TASK DIRECTIONS:
Would you set down the data that follows, word for word, without any pictures?
**********
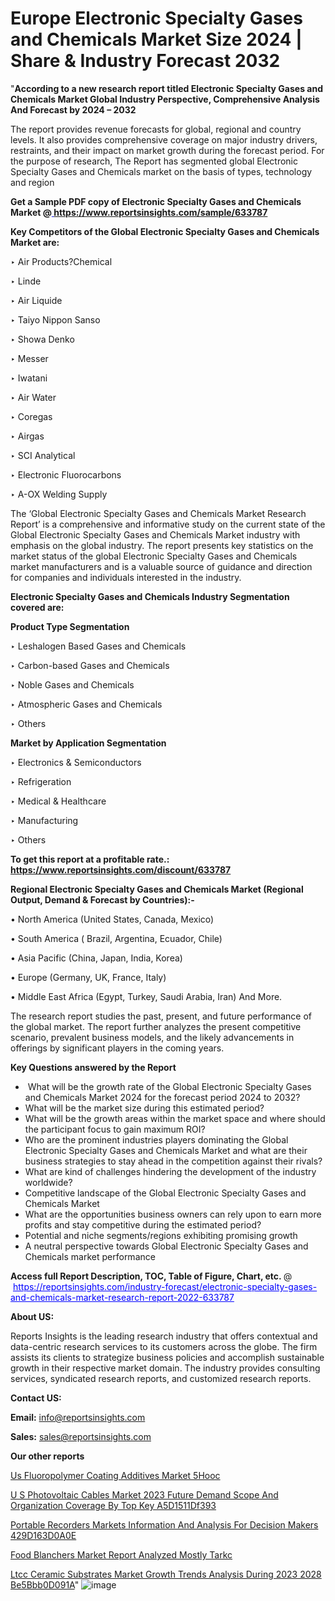 # Europe Electronic Specialty Gases and Chemicals Market Size 2024 | Share & Industry Forecast 2032

"<strong>According to a new research report titled Electronic Specialty Gases and Chemicals Market Global Industry Perspective, Comprehensive Analysis And Forecast by 2024 – 2032</strong>

The report provides revenue forecasts for global, regional and country levels. It also provides comprehensive coverage on major industry drivers, restraints, and their impact on market growth during the forecast period. For the purpose of research, The Report has segmented global Electronic Specialty Gases and Chemicals market on the basis of types, technology and region

<strong>Get a Sample PDF copy of Electronic Specialty Gases and Chemicals Market </strong><strong>@<a href=https://www.reportsinsights.com/sample/633787 style=color:#0000ff;> https://www.reportsinsights.com/sample/633787</a></strong></font>

<strong>Key Competitors of the Global Electronic Specialty Gases and Chemicals Market are:</strong>

‣ Air Products?Chemical

‣ Linde

‣ Air Liquide

‣ Taiyo Nippon Sanso

‣ Showa Denko

‣ Messer

‣ Iwatani

‣ Air Water

‣ Coregas

‣ Airgas

‣ SCI Analytical

‣ Electronic Fluorocarbons

‣ A-OX Welding Supply

The ‘Global Electronic Specialty Gases and Chemicals Market Research Report’ is a comprehensive and informative study on the current state of the Global Electronic Specialty Gases and Chemicals Market industry with emphasis on the global industry. The report presents key statistics on the market status of the global Electronic Specialty Gases and Chemicals market manufacturers and is a valuable source of guidance and direction for companies and individuals interested in the industry.

<strong>Electronic Specialty Gases and Chemicals Industry Segmentation covered are:</strong>

<strong>Product Type Segmentation</strong>

‣    Leshalogen Based Gases and Chemicals

‣ Carbon-based Gases and Chemicals

‣ Noble Gases and Chemicals

‣ Atmospheric Gases and Chemicals

‣ Others

<strong>Market by Application Segmentation</strong>

‣   Electronics & Semiconductors

‣ Refrigeration

‣ Medical & Healthcare

‣ Manufacturing

‣ Others

<strong>To get this report at a profitable rate.: <a href=https://www.reportsinsights.com/discount/633787 style=color:#0000ff;>https://www.reportsinsights.com/discount/633787</a></strong></font>

<strong>Regional Electronic Specialty Gases and Chemicals Market (Regional Output, Demand &amp; Forecast by Countries):-</strong>

• North America (United States, Canada, Mexico)

• South America ( Brazil, Argentina, Ecuador, Chile)

• Asia Pacific (China, Japan, India, Korea)

• Europe (Germany, UK, France, Italy)

• Middle East Africa (Egypt, Turkey, Saudi Arabia, Iran) And More.

The research report studies the past, present, and future performance of the global market. The report further analyzes the present competitive scenario, prevalent business models, and the likely advancements in offerings by significant players in the coming years.

<strong>Key Questions answered by the Report</strong>
<ul>
  <li> What will be the growth rate of the Global Electronic Specialty Gases and Chemicals Market 2024 for the forecast period 2024 to 2032?</li>
  <li>What will be the market size during this estimated period?</li>
  <li>What will be the growth areas within the market space and where should the participant focus to gain maximum ROI?</li>
  <li>Who are the prominent industries players dominating the Global Electronic Specialty Gases and Chemicals Market and what are their business strategies to stay ahead in the competition against their rivals?</li>
  <li>What are kind of challenges hindering the development of the industry worldwide?</li>
  <li>Competitive landscape of the Global Electronic Specialty Gases and Chemicals Market</li>
  <li>What are the opportunities business owners can rely upon to earn more profits and stay competitive during the estimated period?</li>
  <li>Potential and niche segments/regions exhibiting promising growth</li>
  <li>A neutral perspective towards Global Electronic Specialty Gases and Chemicals market performance</li>
</ul>
<strong>Access full Report Description, TOC, Table of Figure, Chart, etc. </strong>@  <a href=https://reportsinsights.com/industry-forecast/electronic-specialty-gases-and-chemicals-market-research-report-2022-633787 style=color:#0000ff;>https://reportsinsights.com/industry-forecast/electronic-specialty-gases-and-chemicals-market-research-report-2022-633787</a></font>

<strong><strong>About US</strong>:</strong>

Reports Insights is the leading research industry that offers contextual and data-centric research services to its customers across the globe. The firm assists its clients to strategize business policies and accomplish sustainable growth in their respective market domain. The industry provides consulting services, syndicated research reports, and customized research reports.

<strong>Contact US:</strong>

<p class=""""><b>Email:</b> <a href=mailto:info@reportsinsights.com>info@reportsinsights.com</a></p>
<p class=""""><b>Sales:</b> <a href=mailto:sales@reportsinsights.com>sales@reportsinsights.com</a></p>

<strong>Our other reports</strong>

<a href=https://www.linkedin.com/pulse/us-fluoropolymer-coating-additives-market-5hooc/>Us Fluoropolymer Coating Additives Market 5Hooc</a>

<a href=https://medium.com/@sakshi.reportsinsights/u-s-photovoltaic-cables-market-2023-future-demand-scope-and-organization-coverage-by-top-key-a5d1511df393>U S Photovoltaic Cables Market 2023 Future Demand Scope And Organization Coverage By Top Key A5D1511Df393</a>

<a href=https://medium.com/@aneetapatil1234/portable-recorders-markets-information-and-analysis-for-decision-makers-429d163d0a0e>Portable Recorders Markets Information And Analysis For Decision Makers 429D163D0A0E</a>

<a href=https://www.linkedin.com/pulse/food-blanchers-market-report-analyzed-mostly-tarkc/>Food Blanchers Market Report Analyzed Mostly Tarkc</a>

<a href=https://medium.com/@anuragakarte041/ltcc-ceramic-substrates-market-growth-trends-analysis-during-2023-2028-be5bbb0d091a>Ltcc Ceramic Substrates Market Growth Trends Analysis During 2023 2028 Be5Bbb0D091A</a>"
![image](https://github.com/Jaayaachit/RItrends/assets/158452289/e0ebb543-83ae-4189-8730-8a055670ee90)
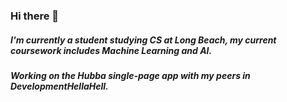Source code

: ### Hi there 👋
##### I'm currently a student studying CS at Long Beach, my current coursework includes Machine Learning and AI. 
##### Working on the Hubba single-page app with my peers in DevelopmentHellaHell.

<!--
**dkoroni/dkoroni** is a ✨ _special_ ✨ repository because its `README.md` (this file) appears on your GitHub profile.

Here are some ideas to get you started:

- 🔭 I’m currently working on ...
- 🌱 I’m currently learning ...
- 👯 I’m looking to collaborate on ...
- 🤔 I’m looking for help with ...
- 💬 Ask me about ...
- 📫 How to reach me: ...
- 😄 Pronouns: ...
- ⚡ Fun fact: ...
-->
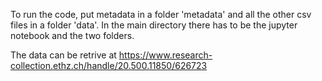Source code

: To run the code, put metadata in a folder 'metadata' and all the other csv files in a folder 'data'. In the main directory there has to be the jupyter notebook and
the two folders.

The data can be retrive at https://www.research-collection.ethz.ch/handle/20.500.11850/626723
**********
REPLY:
 # Europe Electronic Specialty Gases and Chemicals Market Size 2024 | Share & Industry Forecast 2032

"<strong>According to a new research report titled Electronic Specialty Gases and Chemicals Market Global Industry Perspective, Comprehensive Analysis And Forecast by 2024 – 2032</strong>

The report provides revenue forecasts for global, regional and country levels. It also provides comprehensive coverage on major industry drivers, restraints, and their impact on market growth during the forecast period. For the purpose of research, The Report has segmented global Electronic Specialty Gases and Chemicals market on the basis of types, technology and region

<strong>Get a Sample PDF copy of Electronic Specialty Gases and Chemicals Market </strong><strong>@<a href=https://www.reportsinsights.com/sample/633787 style=color:#0000ff;> https://www.reportsinsights.com/sample/633787</a></strong></font>

<strong>Key Competitors of the Global Electronic Specialty Gases and Chemicals Market are:</strong>

‣ Air Products?Chemical

‣ Linde

‣ Air Liquide

‣ Taiyo Nippon Sanso

‣ Showa Denko

‣ Messer

‣ Iwatani

‣ Air Water

‣ Coregas

‣ Airgas

‣ SCI Analytical

‣ Electronic Fluorocarbons

‣ A-OX Welding Supply

The ‘Global Electronic Specialty Gases and Chemicals Market Research Report’ is a comprehensive and informative study on the current state of the Global Electronic Specialty Gases and Chemicals Market industry with emphasis on the global industry. The report presents key statistics on the market status of the global Electronic Specialty Gases and Chemicals market manufacturers and is a valuable source of guidance and direction for companies and individuals interested in the industry.

<strong>Electronic Specialty Gases and Chemicals Industry Segmentation covered are:</strong>

<strong>Product Type Segmentation</strong>

‣    Leshalogen Based Gases and Chemicals

‣ Carbon-based Gases and Chemicals

‣ Noble Gases and Chemicals

‣ Atmospheric Gases and Chemicals

‣ Others

<strong>Market by Application Segmentation</strong>

‣   Electronics & Semiconductors

‣ Refrigeration

‣ Medical & Healthcare

‣ Manufacturing

‣ Others

<strong>To get this report at a profitable rate.: <a href=https://www.reportsinsights.com/discount/633787 style=color:#0000ff;>https://www.reportsinsights.com/discount/633787</a></strong></font>

<strong>Regional Electronic Specialty Gases and Chemicals Market (Regional Output, Demand &amp; Forecast by Countries):-</strong>

• North America (United States, Canada, Mexico)

• South America ( Brazil, Argentina, Ecuador, Chile)

• Asia Pacific (China, Japan, India, Korea)

• Europe (Germany, UK, France, Italy)

• Middle East Africa (Egypt, Turkey, Saudi Arabia, Iran) And More.

The research report studies the past, present, and future performance of the global market. The report further analyzes the present competitive scenario, prevalent business models, and the likely advancements in offerings by significant players in the coming years.

<strong>Key Questions answered by the Report</strong>
<ul>
  <li> What will be the growth rate of the Global Electronic Specialty Gases and Chemicals Market 2024 for the forecast period 2024 to 2032?</li>
  <li>What will be the market size during this estimated period?</li>
  <li>What will be the growth areas within the market space and where should the participant focus to gain maximum ROI?</li>
  <li>Who are the prominent industries players dominating the Global Electronic Specialty Gases and Chemicals Market and what are their business strategies to stay ahead in the competition against their rivals?</li>
  <li>What are kind of challenges hindering the development of the industry worldwide?</li>
  <li>Competitive landscape of the Global Electronic Specialty Gases and Chemicals Market</li>
  <li>What are the opportunities business owners can rely upon to earn more profits and stay competitive during the estimated period?</li>
  <li>Potential and niche segments/regions exhibiting promising growth</li>
  <li>A neutral perspective towards Global Electronic Specialty Gases and Chemicals market performance</li>
</ul>
<strong>Access full Report Description, TOC, Table of Figure, Chart, etc. </strong>@  <a href=https://reportsinsights.com/industry-forecast/electronic-specialty-gases-and-chemicals-market-research-report-2022-633787 style=color:#0000ff;>https://reportsinsights.com/industry-forecast/electronic-specialty-gases-and-chemicals-market-research-report-2022-633787</a></font>

<strong><strong>About US</strong>:</strong>

Reports Insights is the leading research industry that offers contextual and data-centric research services to its customers across the globe. The firm assists its clients to strategize business policies and accomplish sustainable growth in their respective market domain. The industry provides consulting services, syndicated research reports, and customized research reports.

<strong>Contact US:</strong>

<p class=""""><b>Email:</b> <a href=mailto:info@reportsinsights.com>info@reportsinsights.com</a></p>
<p class=""""><b>Sales:</b> <a href=mailto:sales@reportsinsights.com>sales@reportsinsights.com</a></p>

<strong>Our other reports</strong>

<a href=https://www.linkedin.com/pulse/us-fluoropolymer-coating-additives-market-5hooc/>Us Fluoropolymer Coating Additives Market 5Hooc</a>

<a href=https://medium.com/@sakshi.reportsinsights/u-s-photovoltaic-cables-market-2023-future-demand-scope-and-organization-coverage-by-top-key-a5d1511df393>U S Photovoltaic Cables Market 2023 Future Demand Scope And Organization Coverage By Top Key A5D1511Df393</a>

<a href=https://medium.com/@aneetapatil1234/portable-recorders-markets-information-and-analysis-for-decision-makers-429d163d0a0e>Portable Recorders Markets Information And Analysis For Decision Makers 429D163D0A0E</a>

<a href=https://www.linkedin.com/pulse/food-blanchers-market-report-analyzed-mostly-tarkc/>Food Blanchers Market Report Analyzed Mostly Tarkc</a>

<a href=https://medium.com/@anuragakarte041/ltcc-ceramic-substrates-market-growth-trends-analysis-during-2023-2028-be5bbb0d091a>Ltcc Ceramic Substrates Market Growth Trends Analysis During 2023 2028 Be5Bbb0D091A</a>"
![image](https://github.com/Jaayaachit/RItrends/assets/158452289/e0ebb543-83ae-4189-8730-8a055670ee90)
Source code

: ### Hi there 👋
##### I'm currently a student studying CS at Long Beach, my current coursework includes Machine Learning and AI. 
##### Working on the Hubba single-page app with my peers in DevelopmentHellaHell.

<!--
**dkoroni/dkoroni** is a ✨ _special_ ✨ repository because its `README.md` (this file) appears on your GitHub profile.

Here are some ideas to get you started:

- 🔭 I’m currently working on ...
- 🌱 I’m currently learning ...
- 👯 I’m looking to collaborate on ...
- 🤔 I’m looking for help with ...
- 💬 Ask me about ...
- 📫 How to reach me: ...
- 😄 Pronouns: ...
- ⚡ Fun fact: ...
-->
Source code

: To run the code, put metadata in a folder 'metadata' and all the other csv files in a folder 'data'. In the main directory there has to be the jupyter notebook and
the two folders.

The data can be retrive at https://www.research-collection.ethz.ch/handle/20.500.11850/626723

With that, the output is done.